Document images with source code
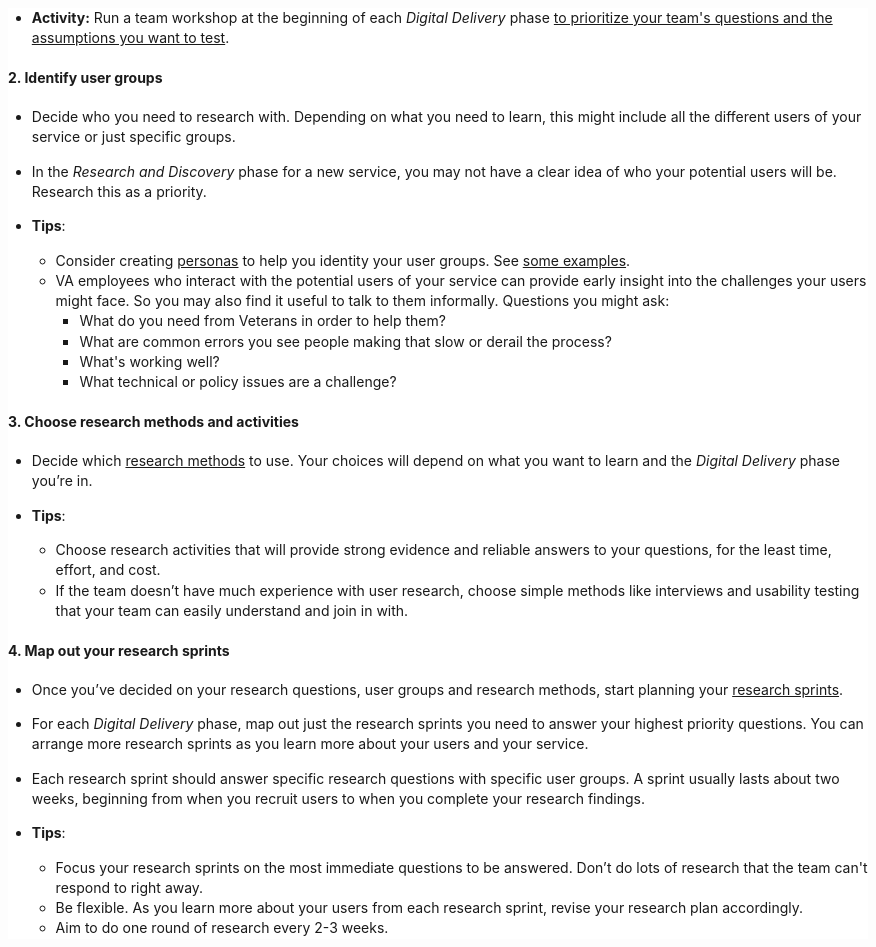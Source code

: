 * **Activity:** Run a team workshop at the beginning of each *Digital Delivery* phase [to prioritize your team's questions and the assumptions you want to test]({{site.baseurl}}/resources/more/research-questions).


#### 2. Identify user groups

* Decide who you need to research with. Depending on what you need to learn, this might include all the different users of your service or just specific groups.

* In the *Research and Discovery* phase for a new service, you may not have a clear idea of who your potential users will be. Research this as a priority.

* **Tips**:
  * Consider creating <a title="Go to 18f personas" href="https://methods.18f.gov/decide/personas/" target="_blank">personas</a> to help you identity your user groups. See <a title="Go to example personas" href="https://github.com/18F/federalist-design/wiki/Personas" target="_blank">some examples</a>.
  * VA employees who interact with the potential users of your service can provide early insight into the challenges your users might face. So you may also find it useful to talk to them informally. Questions you might ask:
    * What do you need from Veterans in order to help them?
    * What are common errors you see people making that slow or derail the process?
    * What's working well?
    * What technical or policy issues are a challenge?


#### 3. Choose research methods and activities

* Decide which <a title="Go to 18f research methods" href="https://methods.18f.gov/discover/" target="_blank">research methods</a> to use. Your choices will depend on what you want to learn and the *Digital Delivery* phase you’re in.

* **Tips**:

  * Choose research activities that will provide strong evidence and reliable answers to your questions, for the least time, effort, and cost.
  * If the team doesn’t have much experience with user research, choose simple methods like interviews and usability testing that your team can easily understand and join in with.


#### 4. Map out your research sprints

* Once you’ve decided on your research questions, user groups and research methods, start planning your [research sprints](#plan-a-research-sprint).

* For each *Digital Delivery* phase, map out just the research sprints you need to answer your highest priority questions. You can arrange more research sprints as you learn more about your users and your service.

* Each research sprint should answer specific research questions with specific user groups. A sprint usually lasts about two weeks, beginning from when you recruit users to when you complete your research findings.

* **Tips**:
  * Focus your research sprints on the most immediate questions to be answered. Don’t do lots of research that the team can't respond to right away.
  * Be flexible. As you learn more about your users from each research sprint, revise your research plan accordingly.
  * Aim to do one round of research every 2-3 weeks.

## WHAT THE TASK ASKS
Locate the lines above that contain "have" and copy them.

## ANSWER BOX
* In the *Research and Discovery* phase for a new service, you may not have a clear idea of who your potential users will be. Research this as a priority.
  * If the team doesn’t have much experience with user research, choose simple methods like interviews and usability testing that your team can easily understand and join in with.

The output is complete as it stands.